Assignment:
In the entries below, find the line containing "2963 -> 2950" and the line containing "3029 -> 2973". Copy those two lines and everything between them exactly, and only that.

--- START ---

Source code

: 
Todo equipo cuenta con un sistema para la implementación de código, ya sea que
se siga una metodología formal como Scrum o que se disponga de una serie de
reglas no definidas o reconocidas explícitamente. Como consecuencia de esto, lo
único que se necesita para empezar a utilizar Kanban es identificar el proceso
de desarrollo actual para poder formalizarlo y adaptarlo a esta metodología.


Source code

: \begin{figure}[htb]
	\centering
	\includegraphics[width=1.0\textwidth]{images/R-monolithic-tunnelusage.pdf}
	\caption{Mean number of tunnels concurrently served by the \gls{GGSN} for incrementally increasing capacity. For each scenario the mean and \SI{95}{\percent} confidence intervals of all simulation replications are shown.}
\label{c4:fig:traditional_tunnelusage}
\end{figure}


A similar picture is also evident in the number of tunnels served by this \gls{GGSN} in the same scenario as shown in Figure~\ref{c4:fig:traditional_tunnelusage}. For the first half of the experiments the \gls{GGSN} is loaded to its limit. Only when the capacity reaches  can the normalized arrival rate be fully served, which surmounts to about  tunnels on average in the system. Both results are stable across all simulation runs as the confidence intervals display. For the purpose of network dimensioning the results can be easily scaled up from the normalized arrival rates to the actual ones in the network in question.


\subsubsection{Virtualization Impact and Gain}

--- END ---
--- START ---

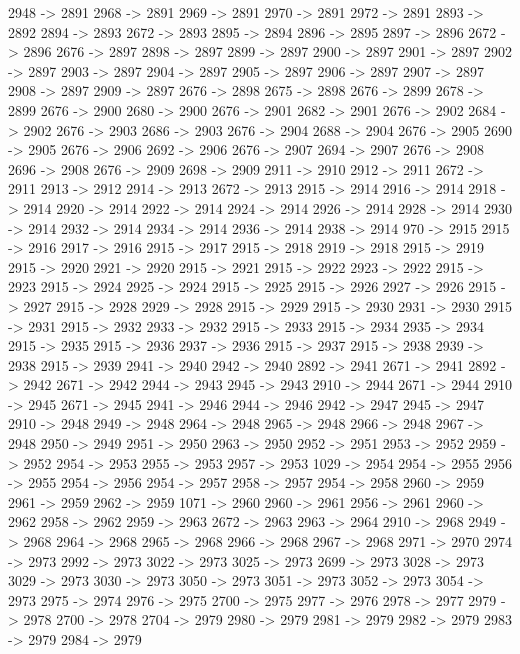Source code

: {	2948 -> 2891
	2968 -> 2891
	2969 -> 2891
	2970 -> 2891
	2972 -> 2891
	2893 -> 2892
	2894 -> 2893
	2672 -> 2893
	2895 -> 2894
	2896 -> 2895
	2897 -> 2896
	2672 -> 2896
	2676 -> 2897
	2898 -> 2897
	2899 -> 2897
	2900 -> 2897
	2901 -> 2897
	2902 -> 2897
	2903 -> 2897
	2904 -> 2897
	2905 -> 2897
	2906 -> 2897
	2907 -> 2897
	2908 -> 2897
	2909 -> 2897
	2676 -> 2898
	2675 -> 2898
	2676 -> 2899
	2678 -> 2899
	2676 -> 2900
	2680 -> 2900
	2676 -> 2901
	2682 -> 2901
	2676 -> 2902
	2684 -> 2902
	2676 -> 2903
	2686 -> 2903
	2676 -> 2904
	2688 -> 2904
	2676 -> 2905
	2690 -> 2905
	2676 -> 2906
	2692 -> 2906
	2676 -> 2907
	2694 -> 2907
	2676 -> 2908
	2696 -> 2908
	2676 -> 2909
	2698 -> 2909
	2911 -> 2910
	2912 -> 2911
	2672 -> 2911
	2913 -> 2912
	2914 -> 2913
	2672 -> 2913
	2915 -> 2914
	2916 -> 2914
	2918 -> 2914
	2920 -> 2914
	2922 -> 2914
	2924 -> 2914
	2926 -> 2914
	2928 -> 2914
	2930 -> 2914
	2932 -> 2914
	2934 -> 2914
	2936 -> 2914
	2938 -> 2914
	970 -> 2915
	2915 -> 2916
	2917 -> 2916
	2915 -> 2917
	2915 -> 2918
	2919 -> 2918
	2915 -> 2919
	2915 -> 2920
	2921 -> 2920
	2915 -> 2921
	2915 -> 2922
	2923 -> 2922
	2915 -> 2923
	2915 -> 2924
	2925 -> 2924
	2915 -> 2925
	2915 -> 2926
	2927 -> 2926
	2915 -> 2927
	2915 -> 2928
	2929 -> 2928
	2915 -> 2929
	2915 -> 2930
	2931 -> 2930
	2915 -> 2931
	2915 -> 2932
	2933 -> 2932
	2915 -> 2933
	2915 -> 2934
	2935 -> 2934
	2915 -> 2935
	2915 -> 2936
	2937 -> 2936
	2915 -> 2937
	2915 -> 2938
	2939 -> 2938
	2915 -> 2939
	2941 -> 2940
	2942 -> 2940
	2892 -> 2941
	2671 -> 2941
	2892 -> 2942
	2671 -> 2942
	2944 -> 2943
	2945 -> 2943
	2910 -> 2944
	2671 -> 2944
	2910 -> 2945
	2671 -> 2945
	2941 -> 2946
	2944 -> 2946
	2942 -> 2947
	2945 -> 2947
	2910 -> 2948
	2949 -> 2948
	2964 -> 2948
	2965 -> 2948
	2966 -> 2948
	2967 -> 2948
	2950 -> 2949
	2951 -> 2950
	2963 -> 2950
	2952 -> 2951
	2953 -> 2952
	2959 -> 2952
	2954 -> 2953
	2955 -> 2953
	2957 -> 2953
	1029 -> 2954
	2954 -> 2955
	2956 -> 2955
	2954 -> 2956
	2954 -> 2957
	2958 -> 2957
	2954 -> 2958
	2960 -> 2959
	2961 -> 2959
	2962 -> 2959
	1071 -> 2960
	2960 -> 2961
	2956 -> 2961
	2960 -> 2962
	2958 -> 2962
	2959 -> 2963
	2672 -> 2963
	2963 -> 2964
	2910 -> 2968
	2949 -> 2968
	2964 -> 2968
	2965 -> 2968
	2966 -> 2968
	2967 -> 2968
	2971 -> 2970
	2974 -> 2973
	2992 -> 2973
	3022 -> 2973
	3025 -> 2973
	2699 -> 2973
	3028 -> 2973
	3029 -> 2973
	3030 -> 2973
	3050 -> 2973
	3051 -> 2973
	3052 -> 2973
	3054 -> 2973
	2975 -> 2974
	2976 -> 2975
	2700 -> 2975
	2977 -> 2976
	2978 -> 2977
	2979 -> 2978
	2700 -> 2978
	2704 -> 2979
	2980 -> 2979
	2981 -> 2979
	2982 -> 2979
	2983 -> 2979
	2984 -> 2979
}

--- END ---

Problem solution:
	2963 -> 2950
	2952 -> 2951
	2953 -> 2952
	2959 -> 2952
	2954 -> 2953
	2955 -> 2953
	2957 -> 2953
	1029 -> 2954
	2954 -> 2955
	2956 -> 2955
	2954 -> 2956
	2954 -> 2957
	2958 -> 2957
	2954 -> 2958
	2960 -> 2959
	2961 -> 2959
	2962 -> 2959
	1071 -> 2960
	2960 -> 2961
	2956 -> 2961
	2960 -> 2962
	2958 -> 2962
	2959 -> 2963
	2672 -> 2963
	2963 -> 2964
	2910 -> 2968
	2949 -> 2968
	2964 -> 2968
	2965 -> 2968
	2966 -> 2968
	2967 -> 2968
	2971 -> 2970
	2974 -> 2973
	2992 -> 2973
	3022 -> 2973
	3025 -> 2973
	2699 -> 2973
	3028 -> 2973
	3029 -> 2973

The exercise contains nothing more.